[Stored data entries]

○ ○ ○ ○

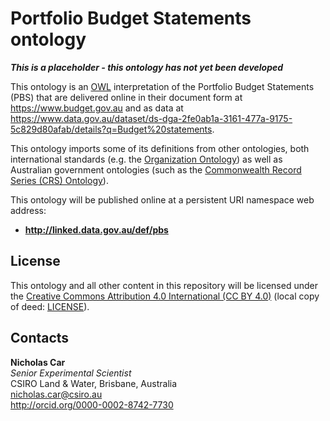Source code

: # Portfolio Budget Statements ontology

***This is a placeholder - this ontology has not yet been developed***

This ontology is an [OWL](https://www.w3.org/OWL/) interpretation of the Portfolio Budget Statements (PBS) that are delivered online in their document form at <https://www.budget.gov.au> and as data at <https://www.data.gov.au/dataset/ds-dga-2fe0ab1a-3161-477a-9175-5c829d80afab/details?q=Budget%20statements>.

This ontology imports some of its definitions from other ontologies, both international standards (e.g. the [Organization Ontology](https://www.w3.org/TR/vocab-org/)) as well as Australian government ontologies (such as the [Commonwealth Record Series (CRS) Ontology](http://linked.data.gov.au/def/crs)).

This ontology will be published online at a persistent URI namespace web address:

* **<http://linked.data.gov.au/def/pbs>**


## License
This ontology and all other content in this repository will be licensed under the [Creative Commons Attribution 4.0 International (CC BY 4.0)](https://creativecommons.org/licenses/by/4.0/) (local copy of deed: [LICENSE](LICENSE)).


## Contacts
**Nicholas Car**  
*Senior Experimental Scientist*  
CSIRO Land & Water, Brisbane, Australia    
<nicholas.car@csiro.au>  
<http://orcid.org/0000-0002-8742-7730>  
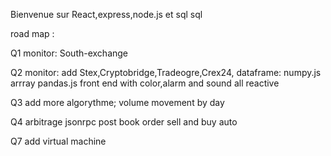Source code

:
Bienvenue sur React,express,node.js et sql sql

road map :

Q1 monitor: South-exchange

Q2 monitor: add Stex,Cryptobridge,Tradeogre,Crex24, dataframe: numpy.js arrray pandas.js front end with color,alarm and sound all reactive

Q3 add more algorythme; volume movement by day

Q4 arbitrage jsonrpc post book order sell and buy auto

Q7 add virtual machine
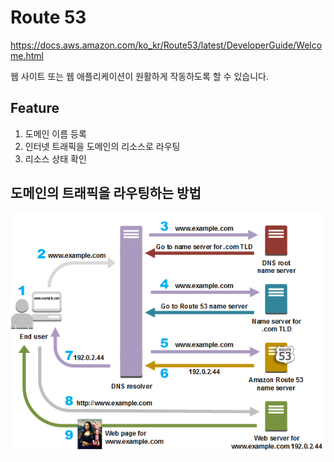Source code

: # Route 53
https://docs.aws.amazon.com/ko_kr/Route53/latest/DeveloperGuide/Welcome.html

웹 사이트 또는 웹 애플리케이션이 원활하게 작동하도록 할 수 있습니다.

## Feature
  1. 도메인 이름 등록
  2. 인터넷 트래픽을 도메인의 리소스로 라우팅
  3. 리소스 상태 확인

## 도메인의 트래픽을 라우팅하는 방법
![Alt text](./images/how-route-53-routes-traffic.png "")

○ ○ ○ ○

Repeat the entries exactly, pictures left out.

Source code

: # Portfolio Budget Statements ontology

***This is a placeholder - this ontology has not yet been developed***

This ontology is an [OWL](https://www.w3.org/OWL/) interpretation of the Portfolio Budget Statements (PBS) that are delivered online in their document form at <https://www.budget.gov.au> and as data at <https://www.data.gov.au/dataset/ds-dga-2fe0ab1a-3161-477a-9175-5c829d80afab/details?q=Budget%20statements>.

This ontology imports some of its definitions from other ontologies, both international standards (e.g. the [Organization Ontology](https://www.w3.org/TR/vocab-org/)) as well as Australian government ontologies (such as the [Commonwealth Record Series (CRS) Ontology](http://linked.data.gov.au/def/crs)).

This ontology will be published online at a persistent URI namespace web address:

* **<http://linked.data.gov.au/def/pbs>**


## License
This ontology and all other content in this repository will be licensed under the [Creative Commons Attribution 4.0 International (CC BY 4.0)](https://creativecommons.org/licenses/by/4.0/) (local copy of deed: [LICENSE](LICENSE)).


## Contacts
**Nicholas Car**  
*Senior Experimental Scientist*  
CSIRO Land & Water, Brisbane, Australia    
<nicholas.car@csiro.au>  
<http://orcid.org/0000-0002-8742-7730>  
Source code

:
Bienvenue sur React,express,node.js et sql sql

road map :

Q1 monitor: South-exchange

Q2 monitor: add Stex,Cryptobridge,Tradeogre,Crex24, dataframe: numpy.js arrray pandas.js front end with color,alarm and sound all reactive

Q3 add more algorythme; volume movement by day

Q4 arbitrage jsonrpc post book order sell and buy auto

Q7 add virtual machine
Source code

: # Route 53
https://docs.aws.amazon.com/ko_kr/Route53/latest/DeveloperGuide/Welcome.html

웹 사이트 또는 웹 애플리케이션이 원활하게 작동하도록 할 수 있습니다.

## Feature
  1. 도메인 이름 등록
  2. 인터넷 트래픽을 도메인의 리소스로 라우팅
  3. 리소스 상태 확인

## 도메인의 트래픽을 라우팅하는 방법
![Alt text](./images/how-route-53-routes-traffic.png "")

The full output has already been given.